I came up with a "proof" for the Maschke's Theorem in the representation theory of finite groups that seems to make sense. But it doesn't use the fact that the group being represented is finite. So I suspect there must be something wrong with it. Can someone please help me find where it goes wrong?
In the following, the underlying field is assumed to have characteristic $0$, and all the vector spaces involved are assumed to be finite dimensional.
The following form of the theorem is taken from Fulton&Harris' Representation Theory – A First Course (Proposition 1.5).
Maschke's Theorem. If $W$ is a subrepresentation of a representation $V$ of a finite group $G$, then there is a complementary invariant subspace $W'$ of $V$, so that $V=W\oplus W'$.
Proof. Firstly, since the action of every $g\in G$ is invertible, if a subspace $V'\subset V$ is $g$-invariant, then $g.V'=V'$ without loss of dimensions. Hence $V'$ is also $g^{-1}$-invariant and $g^{-1}.V'=V'$.
Suppose for now $W\subset V$ is an arbitrary subspace, not necessarily invariant under the actions of any $g\in G$. Let $\pi: V\to W$ be the corresponding linear projection, which induces a direct sum decomposition $V=W\oplus \text{Ker}(\pi)$.
Define $p_{g,\pi}:=g^{-1}\pi g$. Then it is easy to verify $p_{g,\pi}^2=g^{-1}\pi gg^{-1}\pi g=p_{g,\pi}$ and so it is also a linear projection. This would induce an alternative direct sum decomposition $V= \text{ran}(p_{g,\pi})\oplus \text{Ker}(p_{g,\pi})$. We further have $g. \text{ran}(p_{g,\pi})\subset W$. In fact, for every $x\in \text{ran}(p_{g,\pi})$, we have $x=p_{g,\pi}(x)=g^{-1}\pi gx$ and so $gx=\pi gx\in W$.
In case $W$ is $g$-invariant, by first paragraph, $W$ is also $g^{-1}$-invariant. Therefore, since $\pi|_W$ is the identity map, for every $w\in W$, we have $\text{ran}(p_{g,\pi})\ni p_{g,\pi}(w)=g^{-1}\pi gw=g^{-1}gw=w$. Hence $W\subset \text{ran}(p_{g,\pi})$.

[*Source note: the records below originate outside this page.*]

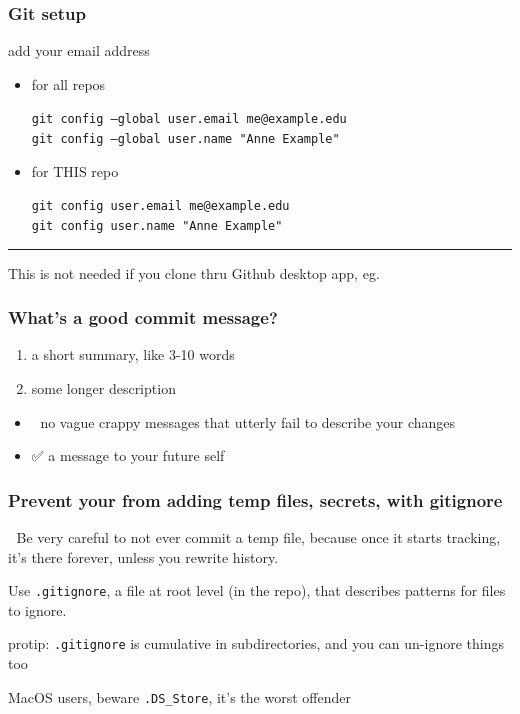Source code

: \documentclass[14pt,aspectratio=1610]{beamer} %
\newcommand{\fframe}[2]{
   \begin{frame}
\frametitle{#1}
#2
\end{frame}
}
\begin{document}
\fframe{Git setup}
{
	add your email address

\begin{itemize}
	\item
	for all repos

	{\tt git config --global user.email me@example.edu} \\
	{\tt git config --global user.name "Anne Example"}

\item
	for THIS repo

	{\tt git config user.email me@example.edu} \\
	{\tt git config user.name "Anne Example"}

\end{itemize}
\vspace{0.5cm}

	\hrule

\vspace{0.5cm}

	This is not needed if you clone thru Github desktop app, eg.
}








\fframe{What's a good commit message?}
{
	\begin{enumerate}
		\item a short summary, like 3-10 words
		\item some longer description
	\end{enumerate}

\begin{itemize}
		\item 🚫 no vague crappy messages that utterly fail to describe your changes
		\item ✅ a message to your future self
	\end{itemize}
}

\fframe{Prevent your from adding temp files, secrets, with gitignore}
{
	🔴 Be very careful to not ever commit a temp file, because once it starts tracking, it's there forever, unless you rewrite history.

\vspace{\baselineskip}
	Use {\tt .gitignore}, a file at root level (in the repo), that describes patterns for files to ignore.

\vfill
	protip: {\tt .gitignore} is cumulative in subdirectories, and you can un-ignore things too

	\vspace{5mm}

	MacOS users, beware {\tt .DS\_Store}, it's the worst offender
}
\end{document}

Then by both previous paragraphs, $g. \text{ran}(p_{g,\pi})\subset W\subset \text{ran}(p_{g,\pi})$ and so $ W= \text{ran}(p_{g,\pi})$, since $g$ is invertible. This gives $\text{Ker}(p_{g,\pi})=\text{Ker}(\pi)$ and $p_{g,\pi}=\pi$. That is, the two direct sum decompositions of $V$ become identical.

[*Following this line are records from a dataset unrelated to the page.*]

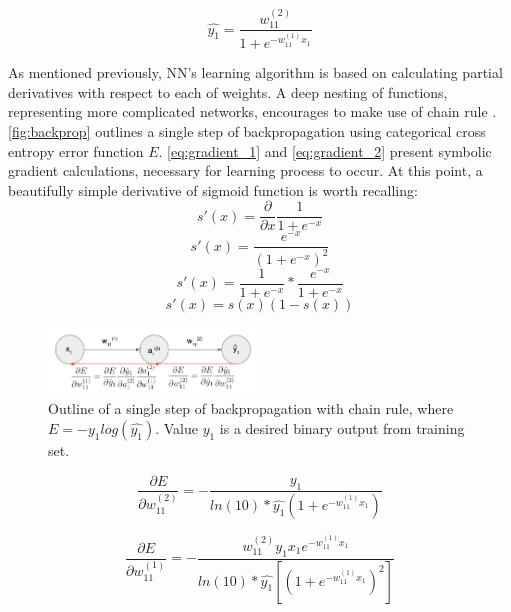 \documentclass[11pt]{article}
\begin{document}
\begin{equation} \label{eq:inference}
\hat{y_1} = \frac{w_{11}^{(2)}}{1 + e^{-w_{11}^{(1)}x_1}}
\end{equation}

As mentioned previously, NN's learning algorithm is based on calculating partial derivatives with respect to each of weights. A deep nesting of functions, representing more complicated networks, encourages to make use of chain rule \cite{chain_rule_def}. \autoref{fig:backprop} outlines a single step of backpropagation using categorical cross entropy error function $E$. \autoref{eq:gradient_1} and \autoref{eq:gradient_2} present symbolic gradient calculations, necessary for learning process to occur. At this point, a beautifully simple derivative of sigmoid function is worth recalling:
\[ s'(x) = \frac{\partial}{\partial x}\frac{1}{1 + e^{-x}}\]
\[s'(x) = \frac{e^{-x}}{(1 + e^{-x})^2} \]
\[s'(x) = \frac{1}{1 + e^{-x}} * \frac{e^{-x}}{1 + e^{-x}}\]
\[ s'(x) = s(x)(1 - s(x))\]

\begin{figure}[h]
\includegraphics[width=0.5\textwidth]{backprop}
\centering
\caption{Outline of a single step of backpropagation with chain rule, where $E=-y_1log(\hat{y_1})$. Value $y_1$ is a desired binary output from training set.}
\label{fig:backprop}
\end{figure}

\begin{equation} \label{eq:gradient_1}
\frac{\partial E}{\partial w_{11}^{(2)}} = - \frac{y_1}{ln(10) * \hat{y_1}(1 + e^{-w_{11}^{(1)}x_1})}
\end{equation}

\begin{equation} \label{eq:gradient_2}
\frac{\partial E}{\partial w_{11}^{(1)}} = - \frac{w_{11}^{(2)}y_1x_1e^{-w_{11}^{(1)}x_1}}{ln(10) * \hat{y_1}[(1 + e^{-w_{11}^{(1)}x_1})^2]}
\end{equation}
\end{document}
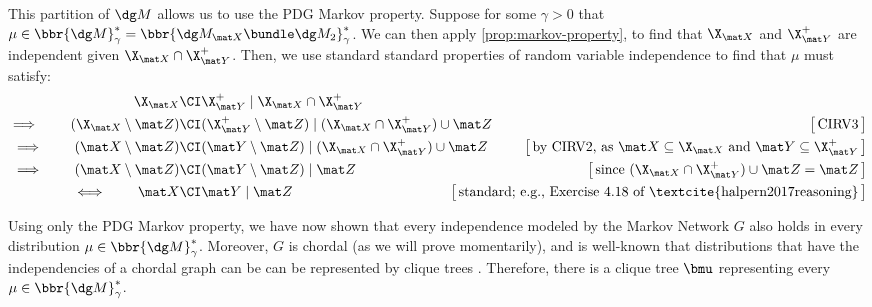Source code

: \begin{lproof}
    This partition of $\dg M$ allows us to use the PDG Markov property.
    Suppose for some $\gamma > 0$ that $\mu \in \bbr{\dg M}^*_\gamma = \bbr{\dg M_{\mat X} \bundle \dg M_2}^*_\gamma$.
    We can then apply \cref{prop:markov-property}, to find that
    $\XX$ and $\XNX$ are independent given $\XX \cap \XNX$.
    Then, we use standard standard properties of random variable independence
        \parencite[CIRV1-5 of][Theorem 4.4.4]{halpern2017reasoning} to find that $\mu$ must satisfy:
    \begin{align*}
        \XX  &\CI \XNX \mid \XX \cap \XNX\\
    \implies\qquad
        (\XX \setminus \mat Z) &\CI (\XNX\setminus \mat Z) \mid (\XX \cap \XNX) \cup \mat Z 
            & \big[\,\text{CIRV3}\,\big] \\
    \implies\qquad
        (\mat X \setminus \mat Z) &\CI (\mat Y \setminus \mat Z) \mid (\XX \cap \XNX) \cup \mat Z 
        & \big[\,\text{by CIRV2, as $\mat X \subseteq \XX$ and $\mat Y \subseteq \XNX$}\,\big] \\
    \implies\qquad
        (\mat X \setminus \mat Z) &\CI (\mat Y \setminus \mat Z) \mid \mat Z 
        & \big[\,\text{since $(\XX \cap \XNX) \cup \mat Z = \mat Z$}\,\big] \\
    \iff\qquad
        \mat X &\CI \mat Y \mid \mat Z 
        & \hspace{-4em}\big[\,\text{standard; e.g., Exercise 4.18 of \textcite{halpern2017reasoning}}\,\big] \\
    \end{align*}
    
    Using only the PDG Markov property, we have now shown that every independence 
    modeled by the Markov Network $G$ also holds
    in every distribution $\mu \in \bbr{\dg M}^*_\gamma$. Moreover, $G$ is chordal (as we will prove momentarily),
    and is well-known that distributions that have the independencies of a chordal graph can be can be represented by clique trees \parencite[Theorem 4.12]{koller2009probabilistic}.
    Therefore, there is a clique tree $\bmu$ representing every $\mu \in \bbr{\dg M}^*_\gamma$.
    

\end{lproof}
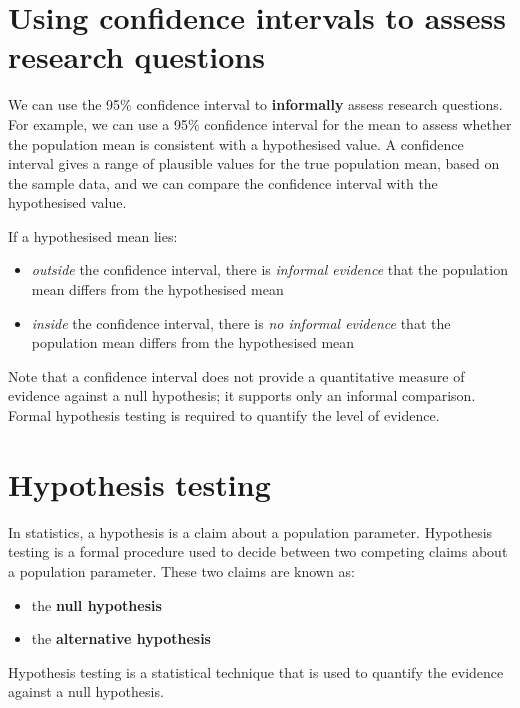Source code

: \documentclass[
  a4paper,
]{memoir}
\providecommand{\tightlist}{%
  \setlength{\itemsep}{0pt}\setlength{\parskip}{0pt}}
\begin{document}
\section{Using confidence intervals to assess research
questions}\label{using-confidence-intervals-to-assess-research-questions}

We can use the 95\% confidence interval to \textbf{informally} assess
research questions. For example, we can use a 95\% confidence interval
for the mean to assess whether the population mean is consistent with a
hypothesised value. A confidence interval gives a range of plausible
values for the true population mean, based on the sample data, and we
can compare the confidence interval with the hypothesised value.

If a hypothesised mean lies:

\begin{itemize}
\tightlist
\item
  \emph{outside} the confidence interval, there is \emph{informal
  evidence} that the population mean differs from the hypothesised mean
\item
  \emph{inside} the confidence interval, there is \emph{no informal
  evidence} that the population mean differs from the hypothesised mean
\end{itemize}

Note that a confidence interval does not provide a quantitative measure
of evidence against a null hypothesis; it supports only an informal
comparison. Formal hypothesis testing is required to quantify the level
of evidence.

\section{Hypothesis testing}\label{hypothesis-testing}

In statistics, a hypothesis is a claim about a population parameter.
Hypothesis testing is a formal procedure used to decide between two
competing claims about a population parameter. These two claims are
known as:

\begin{itemize}
\tightlist
\item
  the \textbf{null hypothesis}
\item
  the \textbf{alternative hypothesis}
\end{itemize}

Hypothesis testing is a statistical technique that is used to quantify
the evidence against a null hypothesis.
\end{document}
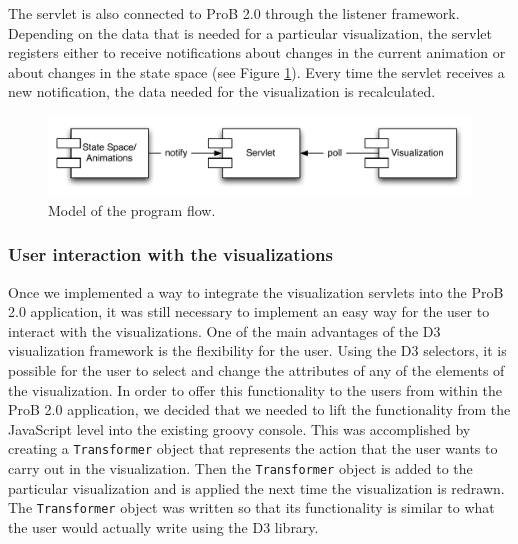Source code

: The servlet is also connected to ProB 2.0 through the listener framework. Depending on the data that is needed for a particular visualization, the servlet registers either to receive notifications about changes in the current animation or about changes in the state space (see Figure \ref{programFlow}). Every time the servlet receives a new notification, the data needed for the visualization is recalculated.

\begin{center}
\begin{figure}[h!]
\includegraphics[width=14cm]{bilder/programFlow.pdf}
\caption{Model of the program flow.}
\label{programFlow}
\end{figure}
\end{center}

\subsubsection{User interaction with the visualizations}

Once we implemented a way to integrate the visualization servlets into the ProB 2.0 application, it was still necessary to implement an easy way for the user to interact with the visualizations. One of the main advantages of the D3 visualization framework is the flexibility for the user. Using the D3 selectors, it is possible for the user to select and change the attributes of any of the elements of the visualization. In order to offer this functionality to the users from within the ProB 2.0 application, we decided that we needed to lift the functionality from the JavaScript level into the existing groovy console. This was accomplished by creating a \texttt{Transformer} object that represents the action that the user wants to carry out in the visualization. Then the \texttt{Transformer} object is added to the particular visualization and is applied the next time the visualization is redrawn. The \texttt{Transformer} object was written so that its functionality is similar to what the user would actually write using the D3 library.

Then, we can check that $g$ and $g^{-1}$ both preserve the two identical kernels. In fact, for every $y\in \text{Ker}(p_{g,\pi})=\text{Ker}(\pi)$, we have $p_{g,\pi}(g^{-1}y)=g^{-1}\pi gg^{-1}y=g^{-1}\pi y=0$, and so $g^{-1}y\in \text{Ker}(p_{g,\pi})=\text{Ker}(\pi)$. By the invertibility of $g^{-1}$, the two identical kernels are both $g$-invariant and $g^{-1}$-invariant.

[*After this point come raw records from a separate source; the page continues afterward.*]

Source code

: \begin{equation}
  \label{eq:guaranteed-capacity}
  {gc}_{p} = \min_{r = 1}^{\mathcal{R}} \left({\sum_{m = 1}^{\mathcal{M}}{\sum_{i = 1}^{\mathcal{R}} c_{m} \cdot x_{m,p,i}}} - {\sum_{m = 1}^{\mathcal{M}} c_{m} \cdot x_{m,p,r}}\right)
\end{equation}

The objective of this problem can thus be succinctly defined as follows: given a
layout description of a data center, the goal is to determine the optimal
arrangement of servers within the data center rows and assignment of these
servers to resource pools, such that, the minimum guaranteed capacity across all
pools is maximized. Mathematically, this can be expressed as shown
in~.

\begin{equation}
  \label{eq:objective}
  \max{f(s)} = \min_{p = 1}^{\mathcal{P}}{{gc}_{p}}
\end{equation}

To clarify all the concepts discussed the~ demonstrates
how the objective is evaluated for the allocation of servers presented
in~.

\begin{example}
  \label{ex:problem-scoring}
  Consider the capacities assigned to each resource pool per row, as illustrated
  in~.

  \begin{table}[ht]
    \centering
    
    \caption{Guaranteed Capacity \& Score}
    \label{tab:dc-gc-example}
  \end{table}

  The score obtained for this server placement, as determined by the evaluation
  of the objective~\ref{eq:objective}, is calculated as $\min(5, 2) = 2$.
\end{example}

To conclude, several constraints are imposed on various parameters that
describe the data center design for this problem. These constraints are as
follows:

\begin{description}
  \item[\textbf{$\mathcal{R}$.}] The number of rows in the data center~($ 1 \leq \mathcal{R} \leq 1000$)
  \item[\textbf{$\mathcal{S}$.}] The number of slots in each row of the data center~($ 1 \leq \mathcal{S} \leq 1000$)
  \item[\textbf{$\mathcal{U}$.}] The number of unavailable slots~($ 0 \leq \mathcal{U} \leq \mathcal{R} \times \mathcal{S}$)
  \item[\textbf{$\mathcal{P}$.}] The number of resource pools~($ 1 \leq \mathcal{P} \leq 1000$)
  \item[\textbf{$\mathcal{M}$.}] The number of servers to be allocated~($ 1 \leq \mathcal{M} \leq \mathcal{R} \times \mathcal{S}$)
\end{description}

Lastly, if $W$ is $G$-invariant, then every $g\in G$ induces the same projection $p_{g,\pi}=\pi$ as reasoned above, and the subspace $W':=\text{Ker}(\pi)$ is then also $G$-invariant and complementary to $W$ such that $V=W\oplus W'$. ${\rm \square}$
As you can see, nowhere in the "proof" above is the fact used that $G$ is a finite group, and that's horrifying to me…
UPDATE:
According to Eric's answer, the issue is that, once we have $W= \text{ran}(p_{g,\pi})$, we cannot conclude the two projections are identical because their kernels might still be different. However, we would still have direct sum decomposition $V=W\oplus \text{Ker}(p_{g,\pi})$. This would be true for every $g\in G$. But the corresponding kernel would change as $g$ runs through $G$. This is where the "averaging technique" comes into play, and how the finiteness of $G$ plays a key role.
Best Answer
You seem to be assuming that there is a unique projection onto a subspace of a vector space. That is not true. For instance, if $W$ is two-dimensional space with basis $\{e_1,e_2\}$, then for any scalar $c$, $\{e_1,e_2+ce_1\}$ is also a basis, and there is a projection onto the span of $e_1$ corresponding to this basis. These projections are all different, since their kernels are the spans of $e_2+ce_1$ which are all different subspaces of $W$.
So, in your argument, while the projections $p_{g,\pi}$ and $\pi$ have the same range, this does not imply that they are equal, or that they have the same kernel.